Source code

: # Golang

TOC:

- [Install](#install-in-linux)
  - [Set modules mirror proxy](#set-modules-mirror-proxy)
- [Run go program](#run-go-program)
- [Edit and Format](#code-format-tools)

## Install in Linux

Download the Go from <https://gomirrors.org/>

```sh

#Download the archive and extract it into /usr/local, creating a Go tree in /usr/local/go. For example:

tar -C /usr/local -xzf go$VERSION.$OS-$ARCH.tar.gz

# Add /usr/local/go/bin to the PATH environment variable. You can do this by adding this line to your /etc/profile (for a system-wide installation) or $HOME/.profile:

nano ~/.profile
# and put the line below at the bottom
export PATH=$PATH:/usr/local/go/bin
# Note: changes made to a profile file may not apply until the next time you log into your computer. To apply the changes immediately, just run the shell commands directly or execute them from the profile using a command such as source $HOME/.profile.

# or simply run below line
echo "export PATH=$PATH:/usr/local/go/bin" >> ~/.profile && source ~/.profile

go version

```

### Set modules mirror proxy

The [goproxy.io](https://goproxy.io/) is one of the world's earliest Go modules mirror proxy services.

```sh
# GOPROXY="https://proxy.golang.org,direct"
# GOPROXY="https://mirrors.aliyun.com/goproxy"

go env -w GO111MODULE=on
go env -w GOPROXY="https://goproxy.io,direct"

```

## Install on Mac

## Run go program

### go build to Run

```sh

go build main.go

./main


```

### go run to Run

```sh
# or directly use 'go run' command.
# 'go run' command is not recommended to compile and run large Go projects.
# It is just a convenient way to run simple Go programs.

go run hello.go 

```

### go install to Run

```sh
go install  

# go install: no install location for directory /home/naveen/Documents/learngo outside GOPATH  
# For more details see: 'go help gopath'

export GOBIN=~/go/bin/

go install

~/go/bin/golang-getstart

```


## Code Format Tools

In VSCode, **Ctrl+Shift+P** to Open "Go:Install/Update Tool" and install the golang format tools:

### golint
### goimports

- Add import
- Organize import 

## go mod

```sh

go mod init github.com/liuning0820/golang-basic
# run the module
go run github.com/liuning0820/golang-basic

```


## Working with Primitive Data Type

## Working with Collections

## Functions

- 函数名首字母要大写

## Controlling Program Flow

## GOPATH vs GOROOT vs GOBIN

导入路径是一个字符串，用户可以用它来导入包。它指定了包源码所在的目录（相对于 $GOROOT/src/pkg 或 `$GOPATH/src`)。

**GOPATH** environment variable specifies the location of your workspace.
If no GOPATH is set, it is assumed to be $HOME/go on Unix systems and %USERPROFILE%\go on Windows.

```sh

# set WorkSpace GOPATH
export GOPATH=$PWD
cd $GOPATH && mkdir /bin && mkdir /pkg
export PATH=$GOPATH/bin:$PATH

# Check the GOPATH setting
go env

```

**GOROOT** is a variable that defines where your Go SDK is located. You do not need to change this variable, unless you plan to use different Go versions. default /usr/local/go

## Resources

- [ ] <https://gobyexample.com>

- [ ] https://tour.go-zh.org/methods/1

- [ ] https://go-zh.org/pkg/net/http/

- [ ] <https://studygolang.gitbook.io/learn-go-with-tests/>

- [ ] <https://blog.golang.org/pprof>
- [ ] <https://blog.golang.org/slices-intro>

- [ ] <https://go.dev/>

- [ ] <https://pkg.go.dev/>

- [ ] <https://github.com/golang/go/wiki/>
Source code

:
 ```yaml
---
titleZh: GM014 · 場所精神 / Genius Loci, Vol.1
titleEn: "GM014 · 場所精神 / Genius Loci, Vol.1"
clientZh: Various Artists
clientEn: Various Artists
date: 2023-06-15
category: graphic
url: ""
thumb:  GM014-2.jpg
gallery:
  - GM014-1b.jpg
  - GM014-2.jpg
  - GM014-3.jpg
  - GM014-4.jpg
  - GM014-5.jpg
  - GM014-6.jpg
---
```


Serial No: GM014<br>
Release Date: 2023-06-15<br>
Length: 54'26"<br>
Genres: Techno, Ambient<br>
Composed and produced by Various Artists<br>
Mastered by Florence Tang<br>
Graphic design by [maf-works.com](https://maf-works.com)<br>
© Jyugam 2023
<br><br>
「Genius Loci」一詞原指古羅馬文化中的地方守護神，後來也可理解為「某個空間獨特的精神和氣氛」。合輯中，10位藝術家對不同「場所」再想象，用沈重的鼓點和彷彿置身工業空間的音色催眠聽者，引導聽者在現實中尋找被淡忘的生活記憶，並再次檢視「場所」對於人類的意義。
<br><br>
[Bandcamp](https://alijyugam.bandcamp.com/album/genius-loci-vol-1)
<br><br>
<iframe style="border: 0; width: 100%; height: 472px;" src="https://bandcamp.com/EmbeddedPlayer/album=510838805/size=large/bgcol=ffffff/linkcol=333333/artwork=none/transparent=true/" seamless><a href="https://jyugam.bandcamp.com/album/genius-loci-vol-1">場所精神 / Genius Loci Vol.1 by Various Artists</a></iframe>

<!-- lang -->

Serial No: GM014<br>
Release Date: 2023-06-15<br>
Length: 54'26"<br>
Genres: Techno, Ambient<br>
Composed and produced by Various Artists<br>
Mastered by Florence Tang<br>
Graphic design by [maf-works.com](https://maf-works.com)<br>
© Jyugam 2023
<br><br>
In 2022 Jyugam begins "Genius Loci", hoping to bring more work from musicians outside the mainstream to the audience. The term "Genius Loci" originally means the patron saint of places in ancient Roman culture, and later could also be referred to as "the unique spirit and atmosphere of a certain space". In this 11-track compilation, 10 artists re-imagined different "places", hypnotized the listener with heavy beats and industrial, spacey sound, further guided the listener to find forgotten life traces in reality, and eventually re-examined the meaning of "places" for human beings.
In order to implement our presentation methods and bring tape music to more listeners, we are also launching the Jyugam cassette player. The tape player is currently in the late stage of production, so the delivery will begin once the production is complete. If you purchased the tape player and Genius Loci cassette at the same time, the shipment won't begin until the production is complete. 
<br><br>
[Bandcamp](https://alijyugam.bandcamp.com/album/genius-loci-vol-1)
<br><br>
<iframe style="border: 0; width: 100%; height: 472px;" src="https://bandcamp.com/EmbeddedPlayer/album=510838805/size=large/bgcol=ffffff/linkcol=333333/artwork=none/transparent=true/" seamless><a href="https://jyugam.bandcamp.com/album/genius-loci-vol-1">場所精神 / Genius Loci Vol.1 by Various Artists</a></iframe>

*EXERCISE*. Write the data out again in full. Match it word for word.

*OUTPUT*.
Source code

: # Golang

TOC:

- [Install](#install-in-linux)
  - [Set modules mirror proxy](#set-modules-mirror-proxy)
- [Run go program](#run-go-program)
- [Edit and Format](#code-format-tools)

## Install in Linux

Download the Go from <https://gomirrors.org/>

```sh

#Download the archive and extract it into /usr/local, creating a Go tree in /usr/local/go. For example:

tar -C /usr/local -xzf go$VERSION.$OS-$ARCH.tar.gz

# Add /usr/local/go/bin to the PATH environment variable. You can do this by adding this line to your /etc/profile (for a system-wide installation) or $HOME/.profile:

nano ~/.profile
# and put the line below at the bottom
export PATH=$PATH:/usr/local/go/bin
# Note: changes made to a profile file may not apply until the next time you log into your computer. To apply the changes immediately, just run the shell commands directly or execute them from the profile using a command such as source $HOME/.profile.

# or simply run below line
echo "export PATH=$PATH:/usr/local/go/bin" >> ~/.profile && source ~/.profile

go version

```

### Set modules mirror proxy

The [goproxy.io](https://goproxy.io/) is one of the world's earliest Go modules mirror proxy services.

```sh
# GOPROXY="https://proxy.golang.org,direct"
# GOPROXY="https://mirrors.aliyun.com/goproxy"

go env -w GO111MODULE=on
go env -w GOPROXY="https://goproxy.io,direct"

```

## Install on Mac

## Run go program

### go build to Run

```sh

go build main.go

./main


```

### go run to Run

```sh
# or directly use 'go run' command.
# 'go run' command is not recommended to compile and run large Go projects.
# It is just a convenient way to run simple Go programs.

go run hello.go 

```

### go install to Run

```sh
go install  

# go install: no install location for directory /home/naveen/Documents/learngo outside GOPATH  
# For more details see: 'go help gopath'

export GOBIN=~/go/bin/

go install

~/go/bin/golang-getstart

```


## Code Format Tools

In VSCode, **Ctrl+Shift+P** to Open "Go:Install/Update Tool" and install the golang format tools:

### golint
### goimports

- Add import
- Organize import 

## go mod

```sh

go mod init github.com/liuning0820/golang-basic
# run the module
go run github.com/liuning0820/golang-basic

```


## Working with Primitive Data Type

## Working with Collections

## Functions

- 函数名首字母要大写

## Controlling Program Flow

## GOPATH vs GOROOT vs GOBIN

导入路径是一个字符串，用户可以用它来导入包。它指定了包源码所在的目录（相对于 $GOROOT/src/pkg 或 `$GOPATH/src`)。

**GOPATH** environment variable specifies the location of your workspace.
If no GOPATH is set, it is assumed to be $HOME/go on Unix systems and %USERPROFILE%\go on Windows.

```sh

# set WorkSpace GOPATH
export GOPATH=$PWD
cd $GOPATH && mkdir /bin && mkdir /pkg
export PATH=$GOPATH/bin:$PATH

# Check the GOPATH setting
go env

```

**GOROOT** is a variable that defines where your Go SDK is located. You do not need to change this variable, unless you plan to use different Go versions. default /usr/local/go

## Resources

- [ ] <https://gobyexample.com>

- [ ] https://tour.go-zh.org/methods/1

- [ ] https://go-zh.org/pkg/net/http/

- [ ] <https://studygolang.gitbook.io/learn-go-with-tests/>

- [ ] <https://blog.golang.org/pprof>
- [ ] <https://blog.golang.org/slices-intro>

- [ ] <https://go.dev/>

- [ ] <https://pkg.go.dev/>

- [ ] <https://github.com/golang/go/wiki/>
Source code

:
 ```yaml
---
titleZh: GM014 · 場所精神 / Genius Loci, Vol.1
titleEn: "GM014 · 場所精神 / Genius Loci, Vol.1"
clientZh: Various Artists
clientEn: Various Artists
date: 2023-06-15
category: graphic
url: ""
thumb:  GM014-2.jpg
gallery:
  - GM014-1b.jpg
  - GM014-2.jpg
  - GM014-3.jpg
  - GM014-4.jpg
  - GM014-5.jpg
  - GM014-6.jpg
---
```


Serial No: GM014<br>
Release Date: 2023-06-15<br>
Length: 54'26"<br>
Genres: Techno, Ambient<br>
Composed and produced by Various Artists<br>
Mastered by Florence Tang<br>
Graphic design by [maf-works.com](https://maf-works.com)<br>
© Jyugam 2023
<br><br>
「Genius Loci」一詞原指古羅馬文化中的地方守護神，後來也可理解為「某個空間獨特的精神和氣氛」。合輯中，10位藝術家對不同「場所」再想象，用沈重的鼓點和彷彿置身工業空間的音色催眠聽者，引導聽者在現實中尋找被淡忘的生活記憶，並再次檢視「場所」對於人類的意義。
<br><br>
[Bandcamp](https://alijyugam.bandcamp.com/album/genius-loci-vol-1)
<br><br>
<iframe style="border: 0; width: 100%; height: 472px;" src="https://bandcamp.com/EmbeddedPlayer/album=510838805/size=large/bgcol=ffffff/linkcol=333333/artwork=none/transparent=true/" seamless><a href="https://jyugam.bandcamp.com/album/genius-loci-vol-1">場所精神 / Genius Loci Vol.1 by Various Artists</a></iframe>

<!-- lang -->

Serial No: GM014<br>
Release Date: 2023-06-15<br>
Length: 54'26"<br>
Genres: Techno, Ambient<br>
Composed and produced by Various Artists<br>
Mastered by Florence Tang<br>
Graphic design by [maf-works.com](https://maf-works.com)<br>
© Jyugam 2023
<br><br>
In 2022 Jyugam begins "Genius Loci", hoping to bring more work from musicians outside the mainstream to the audience. The term "Genius Loci" originally means the patron saint of places in ancient Roman culture, and later could also be referred to as "the unique spirit and atmosphere of a certain space". In this 11-track compilation, 10 artists re-imagined different "places", hypnotized the listener with heavy beats and industrial, spacey sound, further guided the listener to find forgotten life traces in reality, and eventually re-examined the meaning of "places" for human beings.
In order to implement our presentation methods and bring tape music to more listeners, we are also launching the Jyugam cassette player. The tape player is currently in the late stage of production, so the delivery will begin once the production is complete. If you purchased the tape player and Genius Loci cassette at the same time, the shipment won't begin until the production is complete. 
<br><br>
[Bandcamp](https://alijyugam.bandcamp.com/album/genius-loci-vol-1)
<br><br>
<iframe style="border: 0; width: 100%; height: 472px;" src="https://bandcamp.com/EmbeddedPlayer/album=510838805/size=large/bgcol=ffffff/linkcol=333333/artwork=none/transparent=true/" seamless><a href="https://jyugam.bandcamp.com/album/genius-loci-vol-1">場所精神 / Genius Loci Vol.1 by Various Artists</a></iframe>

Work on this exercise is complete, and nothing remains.